▶ _About this exercise_: Some of the lines below need repeating. Reproduce exactly those between the lines holding "20 And they" and "29 And Jeroboam", inclusive.

*** Dataset entries ***

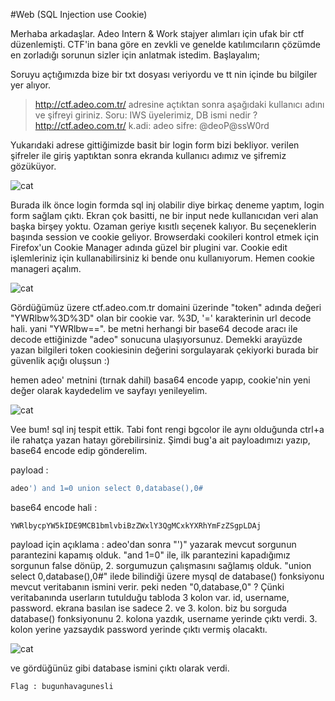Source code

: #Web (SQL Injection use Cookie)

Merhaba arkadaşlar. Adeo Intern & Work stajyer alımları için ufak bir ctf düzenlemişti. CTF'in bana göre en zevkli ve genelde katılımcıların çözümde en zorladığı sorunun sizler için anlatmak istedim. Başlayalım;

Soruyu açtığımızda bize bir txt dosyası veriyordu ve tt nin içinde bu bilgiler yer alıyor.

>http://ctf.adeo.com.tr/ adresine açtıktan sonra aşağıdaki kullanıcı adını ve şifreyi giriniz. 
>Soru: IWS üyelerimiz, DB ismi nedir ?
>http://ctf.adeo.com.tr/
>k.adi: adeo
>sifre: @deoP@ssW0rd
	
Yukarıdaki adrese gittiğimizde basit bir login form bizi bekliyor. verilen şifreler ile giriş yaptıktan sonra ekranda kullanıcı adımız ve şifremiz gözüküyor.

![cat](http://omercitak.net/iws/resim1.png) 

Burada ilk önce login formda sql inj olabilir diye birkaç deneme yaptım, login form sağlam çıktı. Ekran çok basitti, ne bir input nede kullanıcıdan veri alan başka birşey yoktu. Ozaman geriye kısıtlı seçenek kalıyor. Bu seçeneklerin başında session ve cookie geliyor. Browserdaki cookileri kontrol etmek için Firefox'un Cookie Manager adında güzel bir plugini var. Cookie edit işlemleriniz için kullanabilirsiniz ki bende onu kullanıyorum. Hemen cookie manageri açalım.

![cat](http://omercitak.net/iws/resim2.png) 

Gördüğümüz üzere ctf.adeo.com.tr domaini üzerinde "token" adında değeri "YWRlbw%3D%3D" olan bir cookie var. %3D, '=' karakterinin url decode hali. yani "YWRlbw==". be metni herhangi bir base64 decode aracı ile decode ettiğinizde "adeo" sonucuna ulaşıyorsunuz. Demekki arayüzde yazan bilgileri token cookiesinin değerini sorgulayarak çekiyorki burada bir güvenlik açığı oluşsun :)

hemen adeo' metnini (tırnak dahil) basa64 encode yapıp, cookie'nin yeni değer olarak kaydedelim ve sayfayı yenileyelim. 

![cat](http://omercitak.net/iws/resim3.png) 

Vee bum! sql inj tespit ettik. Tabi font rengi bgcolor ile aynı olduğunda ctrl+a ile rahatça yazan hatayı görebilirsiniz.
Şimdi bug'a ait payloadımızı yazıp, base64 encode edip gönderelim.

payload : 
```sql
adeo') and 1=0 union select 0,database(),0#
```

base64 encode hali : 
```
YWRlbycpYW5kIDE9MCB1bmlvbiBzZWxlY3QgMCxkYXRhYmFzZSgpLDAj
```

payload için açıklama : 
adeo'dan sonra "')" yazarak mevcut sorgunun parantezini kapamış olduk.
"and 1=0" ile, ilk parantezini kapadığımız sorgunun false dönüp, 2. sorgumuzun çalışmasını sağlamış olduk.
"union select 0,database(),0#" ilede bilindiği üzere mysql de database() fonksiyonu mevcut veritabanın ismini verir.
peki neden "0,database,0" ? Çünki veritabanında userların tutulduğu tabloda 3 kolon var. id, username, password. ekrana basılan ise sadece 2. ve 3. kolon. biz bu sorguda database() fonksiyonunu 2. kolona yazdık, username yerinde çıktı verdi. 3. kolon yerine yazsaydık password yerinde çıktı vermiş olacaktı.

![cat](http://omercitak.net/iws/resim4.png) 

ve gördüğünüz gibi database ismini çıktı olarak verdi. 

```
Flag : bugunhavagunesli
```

***
*** Dataset entries ***

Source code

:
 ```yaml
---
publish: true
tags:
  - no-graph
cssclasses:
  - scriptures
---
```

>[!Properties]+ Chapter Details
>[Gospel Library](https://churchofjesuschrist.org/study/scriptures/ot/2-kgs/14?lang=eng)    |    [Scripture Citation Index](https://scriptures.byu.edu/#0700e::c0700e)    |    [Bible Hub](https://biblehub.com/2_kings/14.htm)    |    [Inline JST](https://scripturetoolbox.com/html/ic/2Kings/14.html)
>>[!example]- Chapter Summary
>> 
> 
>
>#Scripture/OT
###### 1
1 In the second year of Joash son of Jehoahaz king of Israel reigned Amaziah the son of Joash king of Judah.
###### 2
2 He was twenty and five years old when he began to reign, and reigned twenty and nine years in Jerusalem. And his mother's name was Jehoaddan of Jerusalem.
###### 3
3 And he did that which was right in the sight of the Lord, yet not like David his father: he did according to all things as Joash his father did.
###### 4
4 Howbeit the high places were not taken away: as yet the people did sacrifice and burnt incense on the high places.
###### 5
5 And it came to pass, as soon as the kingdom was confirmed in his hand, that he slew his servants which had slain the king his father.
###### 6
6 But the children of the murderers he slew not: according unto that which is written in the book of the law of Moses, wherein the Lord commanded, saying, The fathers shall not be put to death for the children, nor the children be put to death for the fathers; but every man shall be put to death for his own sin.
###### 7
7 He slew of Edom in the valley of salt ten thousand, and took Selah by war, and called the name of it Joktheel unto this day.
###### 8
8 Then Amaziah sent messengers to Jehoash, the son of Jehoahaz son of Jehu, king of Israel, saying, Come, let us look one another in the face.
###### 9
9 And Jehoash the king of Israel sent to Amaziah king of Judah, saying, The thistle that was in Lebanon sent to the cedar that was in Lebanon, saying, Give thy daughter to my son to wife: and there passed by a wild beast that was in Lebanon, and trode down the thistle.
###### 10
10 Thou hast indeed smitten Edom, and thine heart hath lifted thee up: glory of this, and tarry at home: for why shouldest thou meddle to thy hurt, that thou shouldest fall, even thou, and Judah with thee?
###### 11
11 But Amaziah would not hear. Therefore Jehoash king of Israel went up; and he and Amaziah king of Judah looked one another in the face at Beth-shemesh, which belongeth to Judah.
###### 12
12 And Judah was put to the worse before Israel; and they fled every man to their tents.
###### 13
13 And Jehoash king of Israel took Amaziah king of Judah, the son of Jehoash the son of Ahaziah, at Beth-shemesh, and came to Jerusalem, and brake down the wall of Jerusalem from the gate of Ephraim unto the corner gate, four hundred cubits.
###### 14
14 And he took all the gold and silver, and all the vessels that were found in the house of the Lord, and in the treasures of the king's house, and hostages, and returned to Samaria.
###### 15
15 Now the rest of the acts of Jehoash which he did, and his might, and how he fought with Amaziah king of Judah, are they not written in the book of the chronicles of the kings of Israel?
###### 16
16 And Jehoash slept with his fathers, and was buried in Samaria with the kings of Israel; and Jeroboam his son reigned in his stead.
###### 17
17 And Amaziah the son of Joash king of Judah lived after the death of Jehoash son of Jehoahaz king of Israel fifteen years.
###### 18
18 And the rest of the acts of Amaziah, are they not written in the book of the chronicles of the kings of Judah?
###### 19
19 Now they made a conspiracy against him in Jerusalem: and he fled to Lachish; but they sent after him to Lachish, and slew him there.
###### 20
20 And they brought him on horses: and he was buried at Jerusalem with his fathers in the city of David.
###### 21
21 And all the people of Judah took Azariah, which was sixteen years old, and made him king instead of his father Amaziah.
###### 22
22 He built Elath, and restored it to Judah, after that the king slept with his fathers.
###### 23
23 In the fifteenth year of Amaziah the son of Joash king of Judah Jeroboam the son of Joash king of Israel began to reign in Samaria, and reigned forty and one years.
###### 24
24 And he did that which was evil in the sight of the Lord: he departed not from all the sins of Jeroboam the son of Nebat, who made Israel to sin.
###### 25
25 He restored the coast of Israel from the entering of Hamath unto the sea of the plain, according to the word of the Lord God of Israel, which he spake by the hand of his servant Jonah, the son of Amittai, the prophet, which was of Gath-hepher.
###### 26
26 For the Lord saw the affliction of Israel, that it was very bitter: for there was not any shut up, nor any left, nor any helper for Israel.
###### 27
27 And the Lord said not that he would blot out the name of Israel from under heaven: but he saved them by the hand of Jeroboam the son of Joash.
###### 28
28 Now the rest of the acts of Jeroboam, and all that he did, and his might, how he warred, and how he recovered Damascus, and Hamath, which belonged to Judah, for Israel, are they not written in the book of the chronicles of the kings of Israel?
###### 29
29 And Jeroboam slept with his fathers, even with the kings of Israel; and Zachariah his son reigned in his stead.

***
*** Dataset entries ***

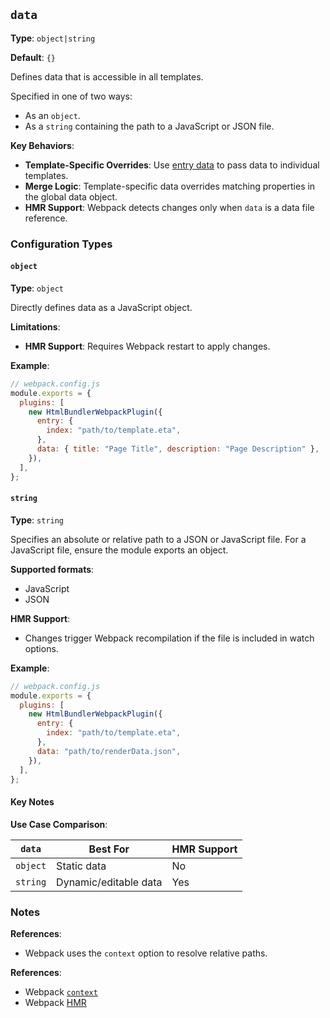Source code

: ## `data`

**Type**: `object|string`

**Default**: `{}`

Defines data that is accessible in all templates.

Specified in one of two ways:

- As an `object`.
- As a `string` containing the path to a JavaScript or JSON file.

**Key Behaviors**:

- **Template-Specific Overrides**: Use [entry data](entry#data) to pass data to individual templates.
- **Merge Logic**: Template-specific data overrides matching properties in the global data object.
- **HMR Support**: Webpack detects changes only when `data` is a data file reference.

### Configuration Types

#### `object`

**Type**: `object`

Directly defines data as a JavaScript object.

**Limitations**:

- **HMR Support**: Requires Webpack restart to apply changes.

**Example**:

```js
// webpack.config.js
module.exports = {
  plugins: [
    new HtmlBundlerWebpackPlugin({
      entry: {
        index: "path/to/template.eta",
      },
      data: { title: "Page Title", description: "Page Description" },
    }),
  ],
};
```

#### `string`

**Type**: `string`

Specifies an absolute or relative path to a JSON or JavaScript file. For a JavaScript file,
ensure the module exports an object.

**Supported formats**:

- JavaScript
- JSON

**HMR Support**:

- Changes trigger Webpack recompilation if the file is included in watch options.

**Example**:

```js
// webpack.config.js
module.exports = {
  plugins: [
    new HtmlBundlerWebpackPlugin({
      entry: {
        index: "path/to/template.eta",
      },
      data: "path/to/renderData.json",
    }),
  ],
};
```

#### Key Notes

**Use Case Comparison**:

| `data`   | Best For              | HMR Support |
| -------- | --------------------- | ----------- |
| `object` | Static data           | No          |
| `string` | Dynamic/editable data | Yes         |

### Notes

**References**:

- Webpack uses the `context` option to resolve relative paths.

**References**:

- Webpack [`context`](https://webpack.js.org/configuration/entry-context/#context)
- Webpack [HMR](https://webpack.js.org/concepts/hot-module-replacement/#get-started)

***

▶ _Response to this task_:
20 And they brought him on horses: and he was buried at Jerusalem with his fathers in the city of David.
###### 21
21 And all the people of Judah took Azariah, which was sixteen years old, and made him king instead of his father Amaziah.
###### 22
22 He built Elath, and restored it to Judah, after that the king slept with his fathers.
###### 23
23 In the fifteenth year of Amaziah the son of Joash king of Judah Jeroboam the son of Joash king of Israel began to reign in Samaria, and reigned forty and one years.
###### 24
24 And he did that which was evil in the sight of the Lord: he departed not from all the sins of Jeroboam the son of Nebat, who made Israel to sin.
###### 25
25 He restored the coast of Israel from the entering of Hamath unto the sea of the plain, according to the word of the Lord God of Israel, which he spake by the hand of his servant Jonah, the son of Amittai, the prophet, which was of Gath-hepher.
###### 26
26 For the Lord saw the affliction of Israel, that it was very bitter: for there was not any shut up, nor any left, nor any helper for Israel.
###### 27
27 And the Lord said not that he would blot out the name of Israel from under heaven: but he saved them by the hand of Jeroboam the son of Joash.
###### 28
28 Now the rest of the acts of Jeroboam, and all that he did, and his might, how he warred, and how he recovered Damascus, and Hamath, which belonged to Judah, for Israel, are they not written in the book of the chronicles of the kings of Israel?
###### 29
29 And Jeroboam slept with his fathers, even with the kings of Israel; and Zachariah his son reigned in his stead.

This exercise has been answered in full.